Embora tenha acontecido sem planejamento, a gravidez foi bem acolhida. A terapeuta relata que tomou pílula por muitos anos para não engravidar, mas decidiu interromper a contracepção quando fez uma segunda viagem para a Ásia e se aprofundou nos estudos da Fitoterapia. “Senti necessidade de livrar meu corpo de qualquer hormônio. Mudei desde o shampoo, até os alimentos que ingeria. Me conectei mais comigo mesma”, conta. Na época, porém, ela não tinha informações sobre controle de fertilidade e acredita que seria diferente caso tivesse tido uma outra relação com seus ciclos.

DanzaMedicina no Spirit Weavers Gathering, retiro de mulheres em Oregon - Crédito: Leslie Satterfield

“Traumático não, natural também não. Foi um pouco desconfortável e, ao mesmo tempo, tenho um sentimento que me remete à vergonha”, lembra sobre sua menarca. A terapeuta conta que sua família tem um histórico de mulheres que engravidaram muito cedo, por isso a primeira informação que recebeu de sua mãe ao menstruar foi a de tomar cuidado e se preservar. “Era uma ideia de que ser uma mulher fértil é um problema, uma carga que eu iria ter a partir daquele momento. Hoje, para mim, o momento da primeira menstruação deve ser visto como um presente pela capacidade de gerar vida. É o momento certo para ensinar às meninas como seus corpos funcionam”, diz.

Morena acredita que a relação com a menarca é um verdadeiro rito de passagem, o momento que permite às mulheres se colocarem no mundo como indivíduo. “Eu tinha diversas questões, mas não me sentia no direito de questionar nada. Havia um bloqueio sobre o que era menstruar, tanto em família, quanto com amigas”, recorda. A mensagem era clara, Morena deveria aceitar aquela condição e se comportar. “Se eu pudesse me encontrar com aquela versão de mim, faria um ritual. Daria flores e boas-vindas para a fase adulta. Falaria sobre a sexualidade de maneira consciente e sobre como o corpo da mulher funciona”, declara.

“É essencial esse primeiro contato para não tornar a menstruação um tabu”
Morena Cardoso

E é exatamente sobre isso que ela fala em seu novo livro, A menina que virou lua. Dedicado às meninas que estão adentrando o momento da primeira menstruação, Morena não tem a pretensão de ser didática. É uma escrita lúdica, que ensina o que é a menstruação dentro das tradições ancestrais que vivenciou ao longo de sua vida. “São conhecimentos que nem todas as mulheres tiveram, como por exemplo entender a influência dos ciclos lunares em nossos corpos e em como a TPM nos ajuda a olhar para nós mesmas. Isso pode ressignificar toda a vida de uma mulher e a relação dela com seu corpo. É primordial esse primeiro contato para não tornar a menstruação um tabu.”

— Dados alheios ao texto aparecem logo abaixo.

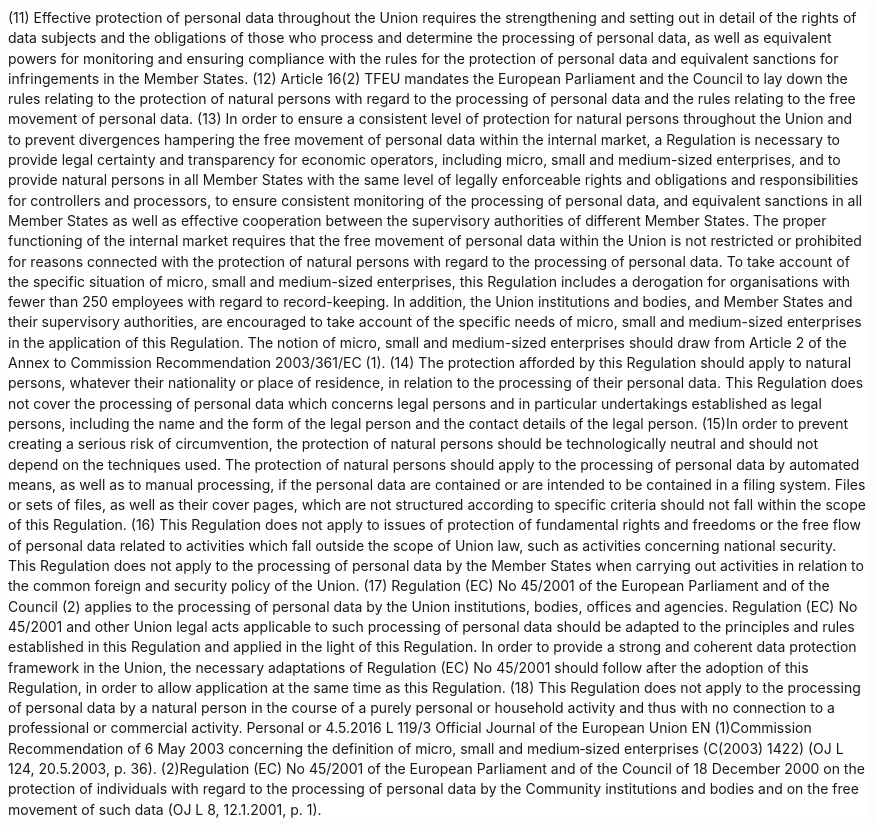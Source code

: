(11) Effective protection of personal data throughout the Union requires the strengthening and setting out in detail of the rights of data subjects and the obligations of those who process and determine the processing of personal data, as well as equivalent powers for monitoring and ensuring compliance with the rules for the protection of personal data and equivalent sanctions for infringements in the Member States. (12) Article 16(2) TFEU mandates the European Parliament and the Council to lay down the rules relating to the protection of natural persons with regard to the processing of personal data and the rules relating to the free movement of personal data. (13) In order to ensure a consistent level of protection for natural persons throughout the Union and to prevent divergences hampering the free movement of personal data within the internal market, a Regulation is necessary to provide legal certainty and transparency for economic operators, including micro, small and medium-sized enterprises, and to provide natural persons in all Member States with the same level of legally enforceable rights and obligations and responsibilities for controllers and processors, to ensure consistent monitoring of the processing of personal data, and equivalent sanctions in all Member States as well as effective cooperation between the supervisory authorities of different Member States. The proper functioning of the internal market requires that the free movement of personal data within the Union is not restricted or prohibited for reasons connected with the protection of natural persons with regard to the processing of personal data. To take account of the specific situation of micro, small and medium-sized enterprises, this Regulation includes a derogation for organisations with fewer than 250 employees with regard to record-keeping. In addition, the Union institutions and bodies, and Member States and their supervisory authorities, are encouraged to take account of the specific needs of micro, small and medium-sized enterprises in the application of this Regulation. The notion of micro, small and medium-sized enterprises should draw from Article 2 of the Annex to Commission Recommendation 2003/361/EC (1). (14) The protection afforded by this Regulation should apply to natural persons, whatever their nationality or place of residence, in relation to the processing of their personal data. This Regulation does not cover the processing of personal data which concerns legal persons and in particular undertakings established as legal persons, including the name and the form of the legal person and the contact details of the legal person. (15)In order to prevent creating a serious risk of circumvention, the protection of natural persons should be technologically neutral and should not depend on the techniques used. The protection of natural persons should apply to the processing of personal data by automated means, as well as to manual processing, if the personal data are contained or are intended to be contained in a filing system. Files or sets of files, as well as their cover pages, which are not structured according to specific criteria should not fall within the scope of this Regulation. (16) This Regulation does not apply to issues of protection of fundamental rights and freedoms or the free flow of personal data related to activities which fall outside the scope of Union law, such as activities concerning national security. This Regulation does not apply to the processing of personal data by the Member States when carrying out activities in relation to the common foreign and security policy of the Union. (17) Regulation (EC) No 45/2001 of the European Parliament and of the Council (2) applies to the processing of personal data by the Union institutions, bodies, offices and agencies. Regulation (EC) No 45/2001 and other Union legal acts applicable to such processing of personal data should be adapted to the principles and rules established in this Regulation and applied in the light of this Regulation. In order to provide a strong and coherent data protection framework in the Union, the necessary adaptations of Regulation (EC) No 45/2001 should follow after the adoption of this Regulation, in order to allow application at the same time as this Regulation. (18) This Regulation does not apply to the processing of personal data by a natural person in the course of a purely personal or household activity and thus with no connection to a professional or commercial activity. Personal or 4.5.2016 L 119/3 Official Journal of the European Union EN (1)Commission Recommendation of 6 May 2003 concerning the definition of micro, small and medium‑sized enterprises (C(2003) 1422) (OJ L 124, 20.5.2003, p. 36). (2)Regulation (EC) No 45/2001 of the European Parliament and of the Council of 18 December 2000 on the protection of individuals with regard to the processing of personal data by the Community institutions and bodies and on the free movement of such data (OJ L 8, 12.1.2001, p. 1).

Morena Cardoso - Crédito: Ana Fiedler

O feminino no mundo

O projeto DanzaMedicina, gerido ao longo dos últimos cinco anos, é uma verdadeira missão de resgate de mulheres através da terapia corporal. É um trabalho que usa o corpo para o autoconhecimento através dos elementos da natureza. Pela internet, Morena também compartilha conteúdos autorais e oferece o curso Devir-Mulher, que fala dos ciclos, do sangue e das dores compartilhadas. Ela fez de sua busca, uma missão muito maior. “É importante a gente se reconhecer uma na outra.” Até hoje, foram mais de mil mulheres impactadas presencialmente em diversos lugares do mundo, já o público online ultrapassa a marca de 80 mil. O objetivo é transformar o modo que a energia feminina é vista no mundo.

“Nossas dores, físicas ou subjetivas, podem transformar a gente em uma bela fortaleza”
Morena Cardoso

“Acredito que nossas dores, físicas ou subjetivas, podem transformar a gente em uma bela fortaleza. Legitimá-las, compartilhá-las e usá-las ao nosso favor mostra como nosso corpo é uma baita ferramenta. O sangue da menstruação, por exemplo, vem para fazer uma limpeza potente”, acredita. Morena relata sentir bastante dor no período menstrual, mas procura ouvir seu corpo e se resguardar. “É um momento de finalizações. Mulheres são cíclicas, mas existe uma pressão patriarcal para nos encaixar em um tempo linear, o mesmo das máquinas, para estarmos sempre produzindo. Para criar essa conexão com os ciclos, basta existir o desejo de conhecer, amar e lidar com o próprio corpo. Do jeito que ele é.”